(Stored data entries)
-=-=-=-=-

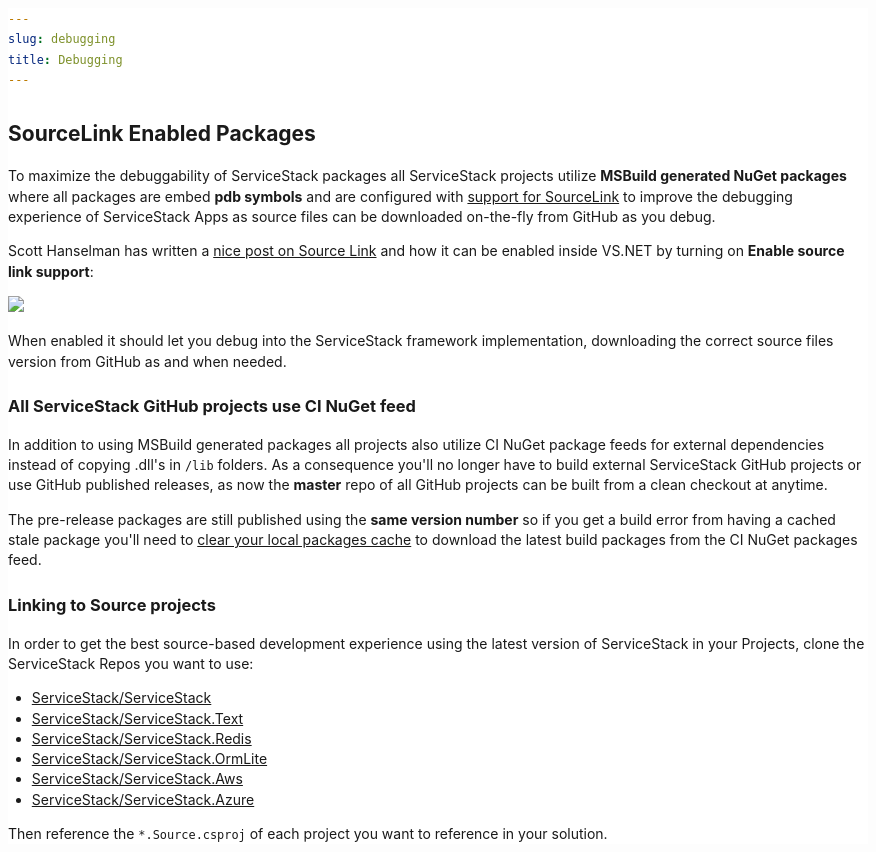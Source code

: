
 ```yaml
---
slug: debugging
title: Debugging
---
```


## SourceLink Enabled Packages 

To maximize the debuggability of ServiceStack packages all ServiceStack projects utilize **MSBuild generated NuGet packages** 
where all packages are embed **pdb symbols** and are configured with [support for SourceLink](https://github.com/dotnet/sourcelink/) 
to improve the debugging experience of ServiceStack Apps as source files can be downloaded on-the-fly from GitHub as you debug.

Scott Hanselman has written a [nice post on Source Link](https://www.hanselman.com/blog/ExploringNETCoresSourceLinkSteppingIntoTheSourceCodeOfNuGetPackagesYouDontOwn.aspx) 
and how it can be enabled inside VS.NET by turning on **Enable source link support**:

[![](https://www.hanselman.com/blog/content/binary/Windows-Live-Writer/7e5fb7b6dad8_140AA/image_0c73cb8d-bd5a-406e-a51d-a2eb4af12117.png)](https://www.hanselman.com/blog/ExploringNETCoresSourceLinkSteppingIntoTheSourceCodeOfNuGetPackagesYouDontOwn.aspx)

When enabled it should let you debug into the ServiceStack framework implementation, downloading the correct source files version from GitHub as and when needed.

### All ServiceStack GitHub projects use CI NuGet feed

In addition to using MSBuild generated packages all projects also utilize CI NuGet package feeds for external dependencies instead of copying 
.dll's in `/lib` folders. As a consequence you'll no longer have to build external ServiceStack GitHub projects or use GitHub published releases, 
as now the **master** repo of all GitHub projects can be built from a clean checkout at anytime.

The pre-release packages are still published using the **same version number** so if you get a build error from having a cached stale package
you'll need to [clear your local packages cache](/pre-release#redownloading-myget-packages) to download the latest build packages from the CI NuGet packages feed.

### Linking to Source projects

In order to get the best source-based development experience using the latest version of ServiceStack in your Projects, clone the ServiceStack
Repos you want to use:

 - [ServiceStack/ServiceStack](https://github.com/ServiceStack/ServiceStack)
 - [ServiceStack/ServiceStack.Text](https://github.com/ServiceStack/ServiceStack.Text)
 - [ServiceStack/ServiceStack.Redis](https://github.com/ServiceStack/ServiceStack.Text)
 - [ServiceStack/ServiceStack.OrmLite](https://github.com/ServiceStack/ServiceStack.OrmLite)
 - [ServiceStack/ServiceStack.Aws](https://github.com/ServiceStack/ServiceStack.Aws)
 - [ServiceStack/ServiceStack.Azure](https://github.com/ServiceStack/ServiceStack.Azure)

Then reference the `*.Source.csproj` of each project you want to reference in your solution.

-=-=-=-=-

▶ [PROBLEM]: Retype the entries above exactly, starting at their first line and ending with the line that holds "where all packages"; pictures stay out.

▶ [SOLUTION TO THE PROBLEM]:
Source code

:
 ```yaml
---
slug: debugging
title: Debugging
---
```


## SourceLink Enabled Packages 

To maximize the debuggability of ServiceStack packages all ServiceStack projects utilize **MSBuild generated NuGet packages** 
where all packages are embed **pdb symbols** and are configured with [support for SourceLink](https://github.com/dotnet/sourcelink/) 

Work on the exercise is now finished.